Print the entries exactly as given.

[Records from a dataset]
---+---

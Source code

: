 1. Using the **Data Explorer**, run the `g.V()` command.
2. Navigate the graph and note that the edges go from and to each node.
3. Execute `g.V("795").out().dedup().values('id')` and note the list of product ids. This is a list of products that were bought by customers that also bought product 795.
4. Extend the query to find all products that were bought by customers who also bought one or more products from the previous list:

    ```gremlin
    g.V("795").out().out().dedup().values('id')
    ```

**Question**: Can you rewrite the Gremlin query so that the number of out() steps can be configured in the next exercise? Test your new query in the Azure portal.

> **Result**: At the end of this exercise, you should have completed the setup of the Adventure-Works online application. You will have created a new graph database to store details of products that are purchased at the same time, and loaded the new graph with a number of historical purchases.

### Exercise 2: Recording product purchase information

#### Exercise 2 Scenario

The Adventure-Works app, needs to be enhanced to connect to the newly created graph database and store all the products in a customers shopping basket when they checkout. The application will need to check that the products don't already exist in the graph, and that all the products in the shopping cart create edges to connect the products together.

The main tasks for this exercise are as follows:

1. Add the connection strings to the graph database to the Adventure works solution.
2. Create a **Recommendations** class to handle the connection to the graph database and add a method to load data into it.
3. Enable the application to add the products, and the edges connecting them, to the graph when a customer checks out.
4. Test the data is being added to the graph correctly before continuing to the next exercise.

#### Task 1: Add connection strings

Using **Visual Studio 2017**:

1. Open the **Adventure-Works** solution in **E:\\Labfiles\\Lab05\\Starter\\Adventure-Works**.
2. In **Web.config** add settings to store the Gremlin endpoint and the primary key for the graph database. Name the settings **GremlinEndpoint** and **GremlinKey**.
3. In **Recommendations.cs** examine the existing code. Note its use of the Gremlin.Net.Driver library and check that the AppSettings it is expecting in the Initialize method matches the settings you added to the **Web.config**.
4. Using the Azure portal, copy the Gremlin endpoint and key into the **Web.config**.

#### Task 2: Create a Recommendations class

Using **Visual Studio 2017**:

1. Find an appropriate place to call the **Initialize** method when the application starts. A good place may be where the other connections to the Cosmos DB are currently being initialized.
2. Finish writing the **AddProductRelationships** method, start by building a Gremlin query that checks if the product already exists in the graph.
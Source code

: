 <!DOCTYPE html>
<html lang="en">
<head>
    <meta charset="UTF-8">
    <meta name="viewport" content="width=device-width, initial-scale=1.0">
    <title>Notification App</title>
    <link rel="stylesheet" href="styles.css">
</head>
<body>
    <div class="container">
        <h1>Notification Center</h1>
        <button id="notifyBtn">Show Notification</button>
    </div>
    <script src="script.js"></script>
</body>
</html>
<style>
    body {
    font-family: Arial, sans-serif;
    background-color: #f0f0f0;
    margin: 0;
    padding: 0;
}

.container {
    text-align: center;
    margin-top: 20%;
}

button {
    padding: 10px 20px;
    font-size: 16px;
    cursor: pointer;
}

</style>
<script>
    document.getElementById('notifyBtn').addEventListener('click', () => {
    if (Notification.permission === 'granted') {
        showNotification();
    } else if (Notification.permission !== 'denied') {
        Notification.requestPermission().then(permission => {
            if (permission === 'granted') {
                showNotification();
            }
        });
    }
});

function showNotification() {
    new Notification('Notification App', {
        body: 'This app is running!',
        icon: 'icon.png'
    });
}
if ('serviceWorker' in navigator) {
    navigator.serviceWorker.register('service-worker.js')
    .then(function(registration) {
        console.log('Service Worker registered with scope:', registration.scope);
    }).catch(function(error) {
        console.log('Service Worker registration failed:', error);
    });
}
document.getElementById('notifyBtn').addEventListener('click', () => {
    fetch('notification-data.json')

---+---

◆ Task answer
Source code

: 1. Using the **Data Explorer**, run the `g.V()` command.
2. Navigate the graph and note that the edges go from and to each node.
3. Execute `g.V("795").out().dedup().values('id')` and note the list of product ids. This is a list of products that were bought by customers that also bought product 795.
4. Extend the query to find all products that were bought by customers who also bought one or more products from the previous list:

    ```gremlin
    g.V("795").out().out().dedup().values('id')
    ```

**Question**: Can you rewrite the Gremlin query so that the number of out() steps can be configured in the next exercise? Test your new query in the Azure portal.

> **Result**: At the end of this exercise, you should have completed the setup of the Adventure-Works online application. You will have created a new graph database to store details of products that are purchased at the same time, and loaded the new graph with a number of historical purchases.

### Exercise 2: Recording product purchase information

#### Exercise 2 Scenario

The Adventure-Works app, needs to be enhanced to connect to the newly created graph database and store all the products in a customers shopping basket when they checkout. The application will need to check that the products don't already exist in the graph, and that all the products in the shopping cart create edges to connect the products together.

The main tasks for this exercise are as follows:

1. Add the connection strings to the graph database to the Adventure works solution.
2. Create a **Recommendations** class to handle the connection to the graph database and add a method to load data into it.
3. Enable the application to add the products, and the edges connecting them, to the graph when a customer checks out.
4. Test the data is being added to the graph correctly before continuing to the next exercise.

#### Task 1: Add connection strings

Using **Visual Studio 2017**:

1. Open the **Adventure-Works** solution in **E:\\Labfiles\\Lab05\\Starter\\Adventure-Works**.
2. In **Web.config** add settings to store the Gremlin endpoint and the primary key for the graph database. Name the settings **GremlinEndpoint** and **GremlinKey**.
3. In **Recommendations.cs** examine the existing code. Note its use of the Gremlin.Net.Driver library and check that the AppSettings it is expecting in the Initialize method matches the settings you added to the **Web.config**.
4. Using the Azure portal, copy the Gremlin endpoint and key into the **Web.config**.

#### Task 2: Create a Recommendations class

Using **Visual Studio 2017**:

1. Find an appropriate place to call the **Initialize** method when the application starts. A good place may be where the other connections to the Cosmos DB are currently being initialized.
2. Finish writing the **AddProductRelationships** method, start by building a Gremlin query that checks if the product already exists in the graph.
Source code

: <!DOCTYPE html>
<html lang="en">
<head>
    <meta charset="UTF-8">
    <meta name="viewport" content="width=device-width, initial-scale=1.0">
    <title>Notification App</title>
    <link rel="stylesheet" href="styles.css">
</head>
<body>
    <div class="container">
        <h1>Notification Center</h1>
        <button id="notifyBtn">Show Notification</button>
    </div>
    <script src="script.js"></script>
</body>
</html>
<style>
    body {
    font-family: Arial, sans-serif;
    background-color: #f0f0f0;
    margin: 0;
    padding: 0;
}

.container {
    text-align: center;
    margin-top: 20%;
}

button {
    padding: 10px 20px;
    font-size: 16px;
    cursor: pointer;
}

</style>
<script>
    document.getElementById('notifyBtn').addEventListener('click', () => {
    if (Notification.permission === 'granted') {
        showNotification();
    } else if (Notification.permission !== 'denied') {
        Notification.requestPermission().then(permission => {
            if (permission === 'granted') {
                showNotification();
            }
        });
    }
});

function showNotification() {
    new Notification('Notification App', {
        body: 'This app is running!',
        icon: 'icon.png'
    });
}
if ('serviceWorker' in navigator) {
    navigator.serviceWorker.register('service-worker.js')
    .then(function(registration) {
        console.log('Service Worker registered with scope:', registration.scope);
    }).catch(function(error) {
        console.log('Service Worker registration failed:', error);
    });
}
document.getElementById('notifyBtn').addEventListener('click', () => {
    fetch('notification-data.json')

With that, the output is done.